What is it about Marylanders and Italian restaurants? You can put your waiters in tuxedos. You can offer a sophisticated cuisine and charge stratospheric prices. You can name your restaurant after Amerigo Vespucci, the explorer our great country was named after.
Your customers will still come to dinner in their shirt-sleeves. Women will arrive with bare legs and in sandals. Shorts are not unheard of.
Why this is so I have no idea, but it's doubly true if you're an Italian restaurant on the Annapolis dock, a restaurant which this time of year caters to boat owners and tourists.
Vespucci's is the large glassed-in structure at the end of the dock that was the Harbour House until George Phillips sold it to Raymond Lubrano. (Lubrano is also the owner of two suburban shopping-center eateries, Cantina D'Italia and Mama Lucia.) After extensive renovations, the restaurant reopened as Vespucci's this spring.

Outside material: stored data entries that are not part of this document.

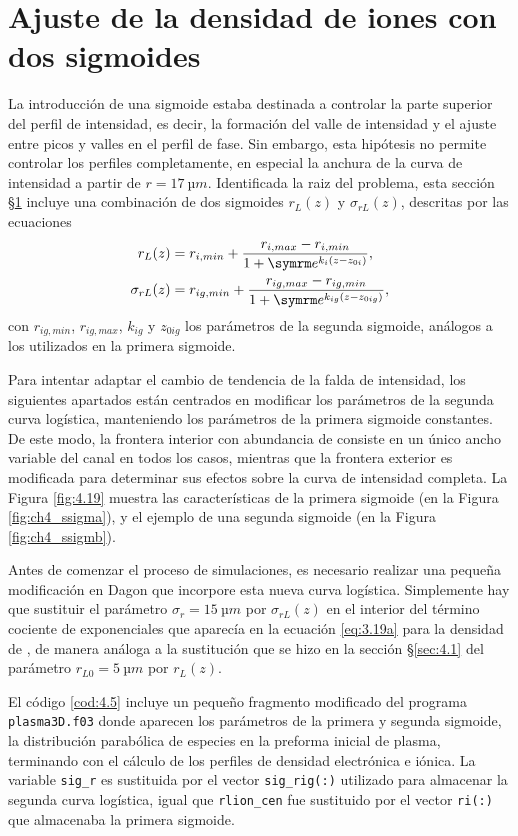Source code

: \section{Ajuste de la densidad de iones con dos sigmoides}\label{sec:4.2}
La introducción de una sigmoide estaba destinada a controlar la parte superior del perfil de intensidad, es decir, la formación del valle de intensidad y el ajuste entre picos y valles en el perfil de fase. Sin embargo, esta hipótesis no permite controlar los perfiles completamente, en especial la anchura de la curva de intensidad a partir de $r=\qty{17}{µm}$. Identificada la raiz del problema, esta sección \S\ref{sec:4.2} incluye una combinación de dos sigmoides $r_{L}(z)$ y $\sigma_{rL}(z)$, descritas por las ecuaciones
\begin{align}
  \label{eq:4.1a}
  r_{L}(z) &= r_{i,min} + \frac{r_{i,max}-r_{i,min}}{1+\eu^{k_{i}(z-z_{0i})}}, \\
  \label{4.1b}
  \sigma_{rL}(z) &= r_{ig,min} + \frac{r_{ig,max}-r_{ig,min}}{1+\eu^{k_{ig}(z-z_{0ig})}},
\end{align}
con $r_{ig,min}$, $r_{ig,max}$, $k_{ig}$ y $z_{0ig}$ los parámetros de la segunda sigmoide, análogos a los utilizados en la primera sigmoide. 

Para intentar adaptar el cambio de tendencia de la falda de intensidad, los siguientes apartados están centrados en modificar los parámetros de la segunda curva logística, manteniendo los parámetros de la primera sigmoide constantes. De este modo, la frontera interior con abundancia de  consiste en un único ancho variable del canal en todos los casos, mientras que la frontera exterior es modificada para determinar sus efectos sobre la curva de intensidad completa. La Figura \ref{fig:4.19} muestra las características de la primera sigmoide (en la Figura \ref{fig:ch4_ssigma}), y el ejemplo de una segunda sigmoide (en la Figura \ref{fig:ch4_ssigmb}).

Antes de comenzar el proceso de simulaciones, es necesario realizar una pequeña modificación en Dagon que incorpore esta nueva curva logística. Simplemente hay que sustituir el parámetro $\sigma_{r}=\qty{15}{µm}$ por $\sigma_{rL}(z)$ en el interior del término cociente de exponenciales que aparecía en la ecuación \eqref{eq:3.19a} para la densidad de , de manera análoga a la sustitución que se hizo en la sección \S\ref{sec:4.1} del parámetro $r_{L0}=\qty{5}{µm}$ por $r_{L}(z)$. 

El código \ref{cod:4.5} incluye un pequeño fragmento modificado del programa \texttt{plasma3D.f03} donde aparecen los parámetros de la primera y segunda sigmoide, la distribución parabólica de especies en la preforma inicial de plasma, terminando con el cálculo de los perfiles de densidad electrónica e iónica. La variable \texttt{sig\_r} es sustituida por el vector \texttt{sig\_rig(:)} utilizado para almacenar la segunda curva logística, igual que \texttt{rlion\_cen} fue sustituido por el vector \texttt{ri(:)} que almacenaba la primera sigmoide.

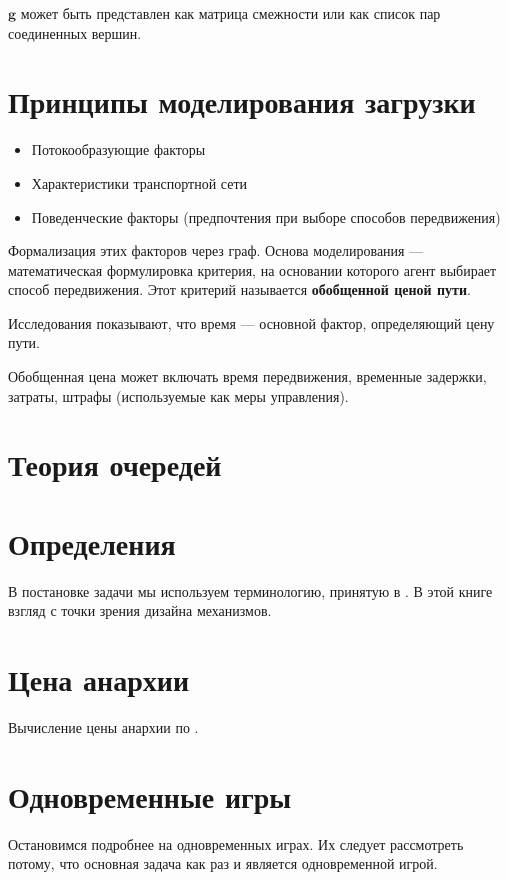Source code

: $\mathbf{g}$ может быть представлен как матрица смежности или как список пар соединенных вершин.


\section{Принципы моделирования загрузки}
\begin{itemize}
	\item Потокообразующие факторы
	\item Характеристики транспортной сети
	\item Поведенческие факторы (предпочтения при выборе способов передвижения)
\end{itemize}

Формализация этих факторов через граф.
Основа моделирования — математическая формулировка критерия, на основании которого агент выбирает способ передвижения. Этот критерий называется \textbf{обобщенной ценой пути}.

Исследования показывают, что время --- основной фактор, определяющий цену пути.\cite[4]{matmod_shvetsov}

Обобщенная цена может включать время передвижения, временные задержки, затраты, штрафы (используемые как меры управления).


\section{Теория очередей}


\section{Определения}
В постановке задачи мы используем терминологию, принятую в \cite[с. 461, Tim Roughgarden, Routing games]{agt2007}.
В этой книге взгляд с точки зрения дизайна механизмов.

\section{Цена анархии}
\cite{rough2001}
\cite{rough2005}

Вычисление цены анархии по \cite[69]{rough2005}.



\section{Одновременные игры}

Остановимся подробнее на одновременных играх. Их следует рассмотреть потому, что основная задача как раз и является одновременной игрой.




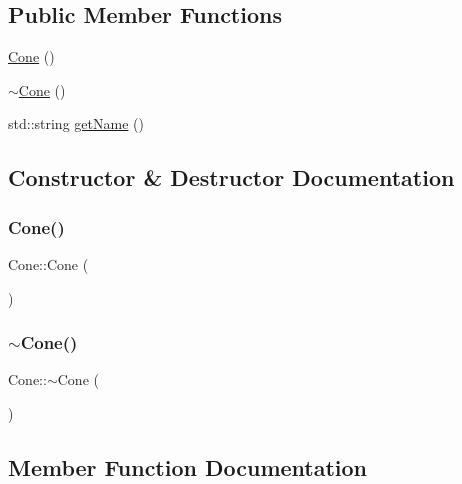 \subsection*{Public Member Functions}
\begin{DoxyCompactItemize}
\item 
\mbox{\hyperlink{class_cone_aec709e915b3271a750d420b14b215bfb}{Cone}} ()
\item 
\mbox{\hyperlink{class_cone_a36a6a946043f7b24a34e42cb88b5a4e8}{$\sim$\+Cone}} ()
\item 
std\+::string \mbox{\hyperlink{class_cone_a9581010134e3d1fe079fe5cce1933786}{get\+Name}} ()
\end{DoxyCompactItemize}


\subsection{Constructor \& Destructor Documentation}
\mbox{\label{class_cone_aec709e915b3271a750d420b14b215bfb}} 
\subsubsection{\texorpdfstring{Cone()}{Cone()}}
{\footnotesize\ttfamily Cone\+::\+Cone (\begin{DoxyParamCaption}{ }\end{DoxyParamCaption})}

\mbox{\label{class_cone_a36a6a946043f7b24a34e42cb88b5a4e8}} 
\subsubsection{\texorpdfstring{$\sim$Cone()}{~Cone()}}
{\footnotesize\ttfamily Cone\+::$\sim$\+Cone (\begin{DoxyParamCaption}{ }\end{DoxyParamCaption})}



\subsection{Member Function Documentation}
\mbox{\label{class_cone_a9581010134e3d1fe079fe5cce1933786}} 
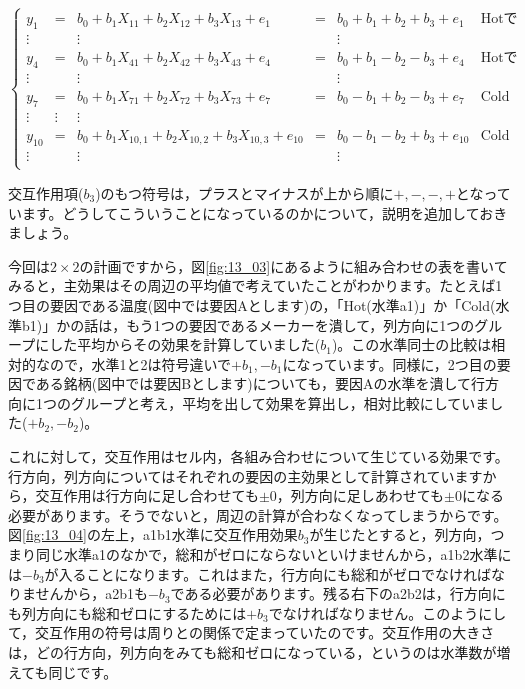 \documentclass{ltjbook}
\begin{document}
\[
	\label{eq13_06}
	\left\{
	\begin{array}{cccccc}
		y_1    & =      & b_0 + b_1 X_{11} + b_2 X_{12} + b_3 X_{13}+ e_1          & = & b_0 + b_1 + b_2  + b_3 + e_1   & \mbox{Hotで銘柄A}  \\
		\vdots &        & \vdots                                                   &   & \vdots                                           \\
		y_4    & =      & b_0 + b_1 X_{41} + b_2 X_{42} + b_3 X_{43}+ e_4          & = & b_0 + b_1 - b_2 - b_3 + e_4    & \mbox{Hotで銘柄B}  \\
		\vdots &        & \vdots                                                   &   & \vdots                                           \\
		y_7    & =      & b_0 + b_1 X_{71} + b_2 X_{72} + b_3 X_{73}+ e_7          & = & b_0 - b_1 + b_2 - b_3 + e_7    & \mbox{Coldで銘柄A} \\
		\vdots & \vdots & \vdots                                                                                                          \\
		y_{10} & =      & b_0 + b_1 X_{10,1} + b_2 X_{10,2} + b_3 X_{10,3}+ e_{10} & = & b_0 - b_1 - b_2+ b_3  + e_{10} & \mbox{Coldで銘柄B} \\
		\vdots &        & \vdots                                                   &   & \vdots                         &                 \\
	\end{array}
	\right .
\]

交互作用項($b_3$)のもつ符号は，プラスとマイナスが上から順に$+,-,-,+$となっています。どうしてこういうことになっているのかについて，説明を追加しておきましょう。

今回は$2\times2$の計画ですから，図\ref{fig:13_03}にあるように組み合わせの表を書いてみると，主効果はその周辺の平均値で考えていたことがわかります。たとえば1つ目の要因である温度(図中では要因Aとします)の，「Hot(水準a1)」か「Cold(水準b1)」かの話は，もう1つの要因であるメーカーを潰して，列方向に1つのグループにした平均からその効果を計算していました($b_1$)。この水準同士の比較は相対的なので，水準1と2は符号違いで$+b_1,-b_1$になっています。同様に，2つ目の要因である銘柄(図中では要因Bとします)についても，要因Aの水準を潰して行方向に1つのグループと考え，平均を出して効果を算出し，相対比較にしていました($+b_2,-b_2$)。

これに対して，交互作用はセル内，各組み合わせについて生じている効果です。行方向，列方向についてはそれぞれの要因の主効果として計算されていますから，交互作用は行方向に足し合わせても$\pm 0$，列方向に足しあわせても$\pm 0$になる必要があります。そうでないと，周辺の計算が合わなくなってしまうからです。図\ref{fig:13_04}の左上，a1b1水準に交互作用効果$b_3$が生じたとすると，列方向，つまり同じ水準a1のなかで，総和がゼロにならないといけませんから，a1b2水準には$-b_3$が入ることになります。これはまた，行方向にも総和がゼロでなければなりませんから，a2b1も$-b_3$である必要があります。残る右下のa2b2は，行方向にも列方向にも総和ゼロにするためには$+b_3$でなければなりません。このようにして，交互作用の符号は周りとの関係で定まっていたのです。交互作用の大きさは，どの行方向，列方向をみても総和ゼロになっている，というのは水準数が増えても同じです。
\end{document}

Customers have the choice of the downstairs bistro, a terrace with a light-fare menu, and a more formal dining room upstairs with a fine view of the water. It was here we went in our polo shirts and bare legs and walking shorts. We fit right in with the rest of the customers.
Our waiter didn't bat an eye as he poured our wine and served us authentically rustic Italian rolls. He graciously offered to add more of anything we liked on the antipasto "sfizioso" plate we shared. This was a handsome platter of marinated salmon and swordfish, roasted red peppers and two kinds of wild mushrooms, grilled zucchini and bits of fried eggplant, dark olives scented with the Mediterranean, and marinated artichoke hearts and cauliflower.
Without being asked, he artistically arranged one very good order of ravioli alla Vespucci on three plates for our second course. The fat little pillows of homemade dough were stuffed with chopped shrimp and crab, and had a sophisticated little tomato sauce.
Most of the entrees are fish or shellfish, although there are a few meat and chicken dishes. Vespucci's is clearly an Italian seafood restaurant; and this is where the energies of the kitchen seem to be directed. The two specials on the evening we dined were soft-shell crabs and fillet of grouper. Both were perfectly fresh, but neither preparation was inspired and the fish was overcooked. It was arranged with mussels and black olives; on the plate with it were pasta and mixed fresh vegetables.
The four soft shells were small (just the way I like them), sweet, crisp and juicy; but the slightly sweet wine sauce did nothing for them.
Our waiter told us the most popular seafood dish on the menu was the gamberoni Amerigo, shrimp stuffed with crab in a white wine and lemon sauce. Not bad -- although the shrimp, like the grouper, had been baked too long -- but certainly not the most interesting dish on the menu.
When we got the check, nothing came as a surprise except one item, "Bindi Europa" for $17.85. We had ordered three separate desserts from the pastry tray -- a sharply tangy lemon mousse cake, truly dreadful profiteroles and truly wonderful tiramisu -- and it turned out that these were lumped together on the check and called Bindi Europa.
Where: 87 Prince George St., City Dock, Annapolis
Hours: Sunday through Thursday, 11 a.m. to 11 p.m., Friday and Saturday, 11 a.m. to midnight
Prices: In main dining room: appetizers, $8.95-$9.95; entrees, $17.95-$27.95.